Heavy use of Cos, Sin

BlitzMax Forums/BlitzMax Programming/Heavy use of Cos, Sin

JBR(Posted 2009) [#1]
Hi,

Was converting some code from B3D and found it to be slower in BMax.

I think it is because Cos & Sin return double floats.

I've replaced with an array of floats for Cos & Sin and get a x2 speed increase.

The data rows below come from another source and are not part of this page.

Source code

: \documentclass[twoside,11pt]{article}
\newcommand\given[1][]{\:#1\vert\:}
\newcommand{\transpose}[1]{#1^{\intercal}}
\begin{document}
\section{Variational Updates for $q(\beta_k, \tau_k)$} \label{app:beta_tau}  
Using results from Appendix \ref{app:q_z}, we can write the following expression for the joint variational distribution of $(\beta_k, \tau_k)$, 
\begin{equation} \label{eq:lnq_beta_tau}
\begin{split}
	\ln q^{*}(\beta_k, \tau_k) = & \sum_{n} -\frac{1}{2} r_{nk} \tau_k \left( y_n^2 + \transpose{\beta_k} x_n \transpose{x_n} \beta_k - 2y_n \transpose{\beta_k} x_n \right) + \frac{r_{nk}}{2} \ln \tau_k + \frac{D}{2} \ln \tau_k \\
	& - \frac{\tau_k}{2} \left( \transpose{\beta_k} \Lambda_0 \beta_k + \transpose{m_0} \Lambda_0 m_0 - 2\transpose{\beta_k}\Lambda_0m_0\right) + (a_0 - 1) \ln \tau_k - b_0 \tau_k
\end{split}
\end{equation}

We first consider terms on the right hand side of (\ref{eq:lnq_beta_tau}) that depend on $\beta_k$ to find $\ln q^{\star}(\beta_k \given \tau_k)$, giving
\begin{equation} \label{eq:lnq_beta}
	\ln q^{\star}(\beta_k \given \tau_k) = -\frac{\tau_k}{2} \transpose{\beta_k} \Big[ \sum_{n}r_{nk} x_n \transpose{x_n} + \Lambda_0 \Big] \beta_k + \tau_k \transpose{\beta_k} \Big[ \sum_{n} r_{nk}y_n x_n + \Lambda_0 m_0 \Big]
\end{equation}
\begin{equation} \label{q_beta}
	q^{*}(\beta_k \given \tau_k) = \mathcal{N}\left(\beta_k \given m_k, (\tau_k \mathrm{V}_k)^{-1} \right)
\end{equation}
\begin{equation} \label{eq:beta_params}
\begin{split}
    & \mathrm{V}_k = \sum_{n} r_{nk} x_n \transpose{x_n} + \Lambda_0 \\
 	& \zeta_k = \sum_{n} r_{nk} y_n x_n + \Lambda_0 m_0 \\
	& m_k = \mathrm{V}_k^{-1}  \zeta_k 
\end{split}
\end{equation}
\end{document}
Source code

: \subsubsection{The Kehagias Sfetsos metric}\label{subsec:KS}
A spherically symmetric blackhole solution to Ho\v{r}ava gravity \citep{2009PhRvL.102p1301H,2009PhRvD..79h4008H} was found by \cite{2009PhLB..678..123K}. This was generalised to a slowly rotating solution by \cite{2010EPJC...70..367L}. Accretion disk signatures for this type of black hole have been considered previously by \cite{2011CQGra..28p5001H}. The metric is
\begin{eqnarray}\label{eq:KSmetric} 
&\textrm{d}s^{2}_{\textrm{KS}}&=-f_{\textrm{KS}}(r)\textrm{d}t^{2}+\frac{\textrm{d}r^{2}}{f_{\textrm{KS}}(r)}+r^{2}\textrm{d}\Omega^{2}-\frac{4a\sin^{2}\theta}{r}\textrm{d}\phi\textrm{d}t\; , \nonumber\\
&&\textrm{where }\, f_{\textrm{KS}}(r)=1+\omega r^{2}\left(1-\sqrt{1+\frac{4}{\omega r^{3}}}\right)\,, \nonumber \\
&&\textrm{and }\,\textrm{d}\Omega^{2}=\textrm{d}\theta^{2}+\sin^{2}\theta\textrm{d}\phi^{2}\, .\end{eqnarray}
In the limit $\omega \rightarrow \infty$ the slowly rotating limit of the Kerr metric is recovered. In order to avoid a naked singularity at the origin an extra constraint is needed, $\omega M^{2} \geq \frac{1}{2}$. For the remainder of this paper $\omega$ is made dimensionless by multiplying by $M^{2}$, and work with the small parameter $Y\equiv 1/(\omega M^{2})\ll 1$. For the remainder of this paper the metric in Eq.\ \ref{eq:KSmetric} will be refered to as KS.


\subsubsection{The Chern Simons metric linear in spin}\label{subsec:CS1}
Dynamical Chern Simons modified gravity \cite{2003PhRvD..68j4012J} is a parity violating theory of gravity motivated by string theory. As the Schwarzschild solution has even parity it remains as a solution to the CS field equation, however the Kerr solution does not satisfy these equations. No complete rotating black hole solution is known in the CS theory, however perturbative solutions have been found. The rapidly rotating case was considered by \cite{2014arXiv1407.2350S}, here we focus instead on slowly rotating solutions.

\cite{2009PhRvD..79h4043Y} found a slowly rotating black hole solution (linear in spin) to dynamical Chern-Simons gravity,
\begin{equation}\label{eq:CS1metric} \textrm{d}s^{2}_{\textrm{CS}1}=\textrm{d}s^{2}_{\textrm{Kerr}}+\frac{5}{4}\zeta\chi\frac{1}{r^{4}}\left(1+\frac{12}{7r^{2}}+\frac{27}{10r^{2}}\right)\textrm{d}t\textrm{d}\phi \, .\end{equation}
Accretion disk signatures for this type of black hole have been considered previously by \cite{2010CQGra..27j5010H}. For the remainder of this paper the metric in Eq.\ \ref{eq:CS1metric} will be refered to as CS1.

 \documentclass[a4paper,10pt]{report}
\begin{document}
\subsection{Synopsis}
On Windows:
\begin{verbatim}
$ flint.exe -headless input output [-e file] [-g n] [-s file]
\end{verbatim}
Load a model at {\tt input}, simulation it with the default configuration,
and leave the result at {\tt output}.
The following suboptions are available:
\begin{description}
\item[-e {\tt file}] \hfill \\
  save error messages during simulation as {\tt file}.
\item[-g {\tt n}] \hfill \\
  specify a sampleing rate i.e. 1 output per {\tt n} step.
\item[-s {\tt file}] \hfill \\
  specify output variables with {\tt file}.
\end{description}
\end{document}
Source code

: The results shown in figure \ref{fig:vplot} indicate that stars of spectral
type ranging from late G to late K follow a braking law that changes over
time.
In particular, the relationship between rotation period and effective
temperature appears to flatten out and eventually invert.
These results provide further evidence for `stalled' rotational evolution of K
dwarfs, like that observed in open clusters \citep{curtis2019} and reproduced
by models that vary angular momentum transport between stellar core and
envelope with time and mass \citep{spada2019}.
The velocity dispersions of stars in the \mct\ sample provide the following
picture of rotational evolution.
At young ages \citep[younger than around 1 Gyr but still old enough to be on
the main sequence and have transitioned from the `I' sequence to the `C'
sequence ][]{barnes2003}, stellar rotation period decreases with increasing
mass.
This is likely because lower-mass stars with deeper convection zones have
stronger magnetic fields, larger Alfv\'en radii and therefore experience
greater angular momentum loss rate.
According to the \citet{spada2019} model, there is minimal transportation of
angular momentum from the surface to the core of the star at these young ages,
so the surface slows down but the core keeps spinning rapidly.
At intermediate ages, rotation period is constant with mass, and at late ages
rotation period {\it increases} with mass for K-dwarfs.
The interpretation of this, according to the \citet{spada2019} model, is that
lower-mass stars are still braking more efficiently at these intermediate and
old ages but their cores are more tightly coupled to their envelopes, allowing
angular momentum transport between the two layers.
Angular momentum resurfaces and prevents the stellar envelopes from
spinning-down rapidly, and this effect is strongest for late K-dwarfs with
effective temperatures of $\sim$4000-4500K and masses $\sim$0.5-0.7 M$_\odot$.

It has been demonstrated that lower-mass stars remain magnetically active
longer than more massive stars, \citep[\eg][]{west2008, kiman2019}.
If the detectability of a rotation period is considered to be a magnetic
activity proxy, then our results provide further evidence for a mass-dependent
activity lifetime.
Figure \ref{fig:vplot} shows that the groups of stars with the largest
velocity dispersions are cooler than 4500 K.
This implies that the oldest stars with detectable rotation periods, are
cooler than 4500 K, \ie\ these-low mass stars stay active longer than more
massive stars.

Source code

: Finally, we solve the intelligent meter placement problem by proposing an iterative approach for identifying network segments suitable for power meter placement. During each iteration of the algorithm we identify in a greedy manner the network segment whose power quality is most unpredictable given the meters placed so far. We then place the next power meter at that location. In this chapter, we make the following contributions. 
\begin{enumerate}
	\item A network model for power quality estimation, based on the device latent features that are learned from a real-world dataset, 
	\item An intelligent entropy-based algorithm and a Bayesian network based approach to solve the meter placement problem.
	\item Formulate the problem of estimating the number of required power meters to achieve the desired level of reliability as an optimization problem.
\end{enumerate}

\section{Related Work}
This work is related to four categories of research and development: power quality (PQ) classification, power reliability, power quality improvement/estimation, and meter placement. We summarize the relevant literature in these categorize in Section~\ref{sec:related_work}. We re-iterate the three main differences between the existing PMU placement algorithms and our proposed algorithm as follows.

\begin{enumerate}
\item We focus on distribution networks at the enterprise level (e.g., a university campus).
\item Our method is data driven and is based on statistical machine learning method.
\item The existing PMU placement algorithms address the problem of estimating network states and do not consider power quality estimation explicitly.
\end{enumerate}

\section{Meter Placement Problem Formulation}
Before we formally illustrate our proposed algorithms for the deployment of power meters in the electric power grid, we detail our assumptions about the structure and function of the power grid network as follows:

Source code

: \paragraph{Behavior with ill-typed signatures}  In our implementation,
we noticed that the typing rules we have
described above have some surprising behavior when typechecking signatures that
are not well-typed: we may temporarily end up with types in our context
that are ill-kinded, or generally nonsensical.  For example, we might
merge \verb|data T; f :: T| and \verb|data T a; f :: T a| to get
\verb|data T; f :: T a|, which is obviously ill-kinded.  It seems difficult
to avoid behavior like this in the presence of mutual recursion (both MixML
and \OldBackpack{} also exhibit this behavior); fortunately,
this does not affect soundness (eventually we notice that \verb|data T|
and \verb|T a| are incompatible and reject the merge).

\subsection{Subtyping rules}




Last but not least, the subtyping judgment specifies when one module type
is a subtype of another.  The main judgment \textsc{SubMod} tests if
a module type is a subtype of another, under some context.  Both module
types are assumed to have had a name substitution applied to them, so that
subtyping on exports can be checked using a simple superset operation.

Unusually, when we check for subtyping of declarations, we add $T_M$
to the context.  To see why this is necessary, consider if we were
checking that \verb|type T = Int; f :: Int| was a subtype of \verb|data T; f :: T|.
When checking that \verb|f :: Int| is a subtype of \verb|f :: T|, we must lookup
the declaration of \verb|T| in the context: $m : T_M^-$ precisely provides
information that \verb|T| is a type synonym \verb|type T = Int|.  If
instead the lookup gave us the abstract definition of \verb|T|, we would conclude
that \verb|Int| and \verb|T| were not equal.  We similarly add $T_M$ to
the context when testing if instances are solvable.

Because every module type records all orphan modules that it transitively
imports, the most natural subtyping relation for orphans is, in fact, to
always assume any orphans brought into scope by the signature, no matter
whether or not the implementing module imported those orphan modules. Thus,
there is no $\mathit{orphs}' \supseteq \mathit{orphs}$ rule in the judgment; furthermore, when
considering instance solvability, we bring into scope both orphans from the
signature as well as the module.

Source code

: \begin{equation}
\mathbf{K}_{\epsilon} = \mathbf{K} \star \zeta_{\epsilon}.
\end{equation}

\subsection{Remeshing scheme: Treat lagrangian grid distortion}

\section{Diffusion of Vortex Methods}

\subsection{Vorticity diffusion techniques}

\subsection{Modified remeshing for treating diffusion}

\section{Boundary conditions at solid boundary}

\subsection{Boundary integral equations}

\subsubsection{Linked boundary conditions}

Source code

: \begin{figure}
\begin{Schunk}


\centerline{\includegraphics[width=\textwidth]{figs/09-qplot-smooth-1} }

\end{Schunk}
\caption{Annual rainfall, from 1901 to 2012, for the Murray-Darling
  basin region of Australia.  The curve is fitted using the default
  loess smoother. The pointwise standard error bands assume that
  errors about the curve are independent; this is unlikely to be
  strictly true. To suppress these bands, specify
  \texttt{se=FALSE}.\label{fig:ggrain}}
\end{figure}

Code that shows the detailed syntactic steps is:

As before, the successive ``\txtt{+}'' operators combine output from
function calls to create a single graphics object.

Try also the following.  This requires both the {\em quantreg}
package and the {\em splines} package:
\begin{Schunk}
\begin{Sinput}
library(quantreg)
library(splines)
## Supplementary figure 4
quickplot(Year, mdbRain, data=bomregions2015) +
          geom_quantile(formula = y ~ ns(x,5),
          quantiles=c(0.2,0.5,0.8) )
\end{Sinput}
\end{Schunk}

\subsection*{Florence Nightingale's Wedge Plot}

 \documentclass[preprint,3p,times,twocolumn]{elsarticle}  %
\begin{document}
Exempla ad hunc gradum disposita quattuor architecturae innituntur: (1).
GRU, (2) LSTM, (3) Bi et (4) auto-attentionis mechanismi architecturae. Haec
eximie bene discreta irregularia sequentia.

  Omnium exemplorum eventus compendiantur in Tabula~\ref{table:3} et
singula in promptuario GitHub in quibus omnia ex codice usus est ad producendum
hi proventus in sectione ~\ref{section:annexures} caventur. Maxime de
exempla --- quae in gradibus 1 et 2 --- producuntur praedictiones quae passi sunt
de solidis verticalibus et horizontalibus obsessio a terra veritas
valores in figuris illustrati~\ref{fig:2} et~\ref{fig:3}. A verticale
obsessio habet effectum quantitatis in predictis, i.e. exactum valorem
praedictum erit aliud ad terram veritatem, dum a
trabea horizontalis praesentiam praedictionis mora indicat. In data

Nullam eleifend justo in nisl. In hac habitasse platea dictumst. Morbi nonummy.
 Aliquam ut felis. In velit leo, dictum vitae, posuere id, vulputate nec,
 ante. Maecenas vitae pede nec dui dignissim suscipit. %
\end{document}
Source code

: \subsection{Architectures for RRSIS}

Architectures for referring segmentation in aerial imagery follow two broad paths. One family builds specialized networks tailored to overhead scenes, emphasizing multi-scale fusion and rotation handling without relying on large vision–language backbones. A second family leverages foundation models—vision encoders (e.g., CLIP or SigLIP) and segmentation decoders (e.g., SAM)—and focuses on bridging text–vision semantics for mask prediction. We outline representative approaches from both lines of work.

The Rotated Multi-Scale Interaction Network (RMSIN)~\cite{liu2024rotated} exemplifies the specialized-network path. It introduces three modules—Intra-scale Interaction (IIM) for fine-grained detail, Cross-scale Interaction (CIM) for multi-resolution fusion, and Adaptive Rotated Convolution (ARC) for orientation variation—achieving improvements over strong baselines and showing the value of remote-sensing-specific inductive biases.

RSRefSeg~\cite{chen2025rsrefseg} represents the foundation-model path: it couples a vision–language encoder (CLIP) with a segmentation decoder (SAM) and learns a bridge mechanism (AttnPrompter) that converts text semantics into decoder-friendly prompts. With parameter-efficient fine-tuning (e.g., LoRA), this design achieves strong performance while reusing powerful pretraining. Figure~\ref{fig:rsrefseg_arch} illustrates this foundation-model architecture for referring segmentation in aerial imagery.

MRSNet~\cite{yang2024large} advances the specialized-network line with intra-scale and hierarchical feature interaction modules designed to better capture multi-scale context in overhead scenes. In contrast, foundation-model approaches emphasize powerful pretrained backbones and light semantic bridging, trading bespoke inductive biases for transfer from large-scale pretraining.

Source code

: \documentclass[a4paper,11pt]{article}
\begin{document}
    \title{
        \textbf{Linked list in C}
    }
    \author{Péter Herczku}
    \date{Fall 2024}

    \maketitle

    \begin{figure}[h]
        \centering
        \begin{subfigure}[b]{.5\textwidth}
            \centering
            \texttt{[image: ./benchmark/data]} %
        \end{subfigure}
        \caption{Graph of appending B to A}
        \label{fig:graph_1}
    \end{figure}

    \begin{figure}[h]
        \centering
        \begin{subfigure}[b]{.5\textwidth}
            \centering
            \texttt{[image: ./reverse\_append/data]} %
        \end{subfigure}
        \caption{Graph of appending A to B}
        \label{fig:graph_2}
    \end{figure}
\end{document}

I should say I'm using very heavy use though.

Jim


Jesse(Posted 2009) [#2]
What are your computer specs. I have notice that it makes some difference in low end computers but is hardly worth the time in fast newer computers.


JBR(Posted 2009) [#3]
Using i7 920

Jim


Armitage 1982(Posted 2009) [#4]
I did the same in my game when trying to optimize my particle engine and believe it or not but Cos / Sin array were slower than actually using them...
But I remember having huge gain of performance back in BVM Script or blitz3D.
I choose to ignore that solution by the way.


JBR(Posted 2009) [#5]
Local i,time:Int
Local value:Float
	
Global A_Cos#[ 1024+1 ]
For i=0 To 1024
	A_Cos#[i] = Cos( (i/1024.0)*360.0 )
Next

time = MilliSecs()
For i=1 To 1000000
	value# = Cos( Rnd(0,360) )
Next
Print "Calculated :" + (MilliSecs()-time)

time = MilliSecs()
For i=1 To 1000000
	value# = A_Cos#[ (Rnd(0,360)/360.0) * 1024 ]
Next
Print "PreCalclated :" + (MilliSecs()-time)



WaitKey()
End



I get 185 vs 145 = ~80%
I think it depends on the program you are writing because I'm getting nearer 60% in my app.

Jim


ziggy(Posted 2009) [#6]
Depending on the requiered precision you can do this:
bmax code:
Import "myfuncs.c"
Extern "c"
	Function fsin:Float(value:Float)
End Extern


c code (myfuncs.c):
float fsin(float value) {
	return sin(value * 0.0174532925199432957692369076848861);
}


This will make a bit speed improvement. Not much, but a bit.


JBR(Posted 2009) [#7]
Tried that ziggy but was same as normally calculated.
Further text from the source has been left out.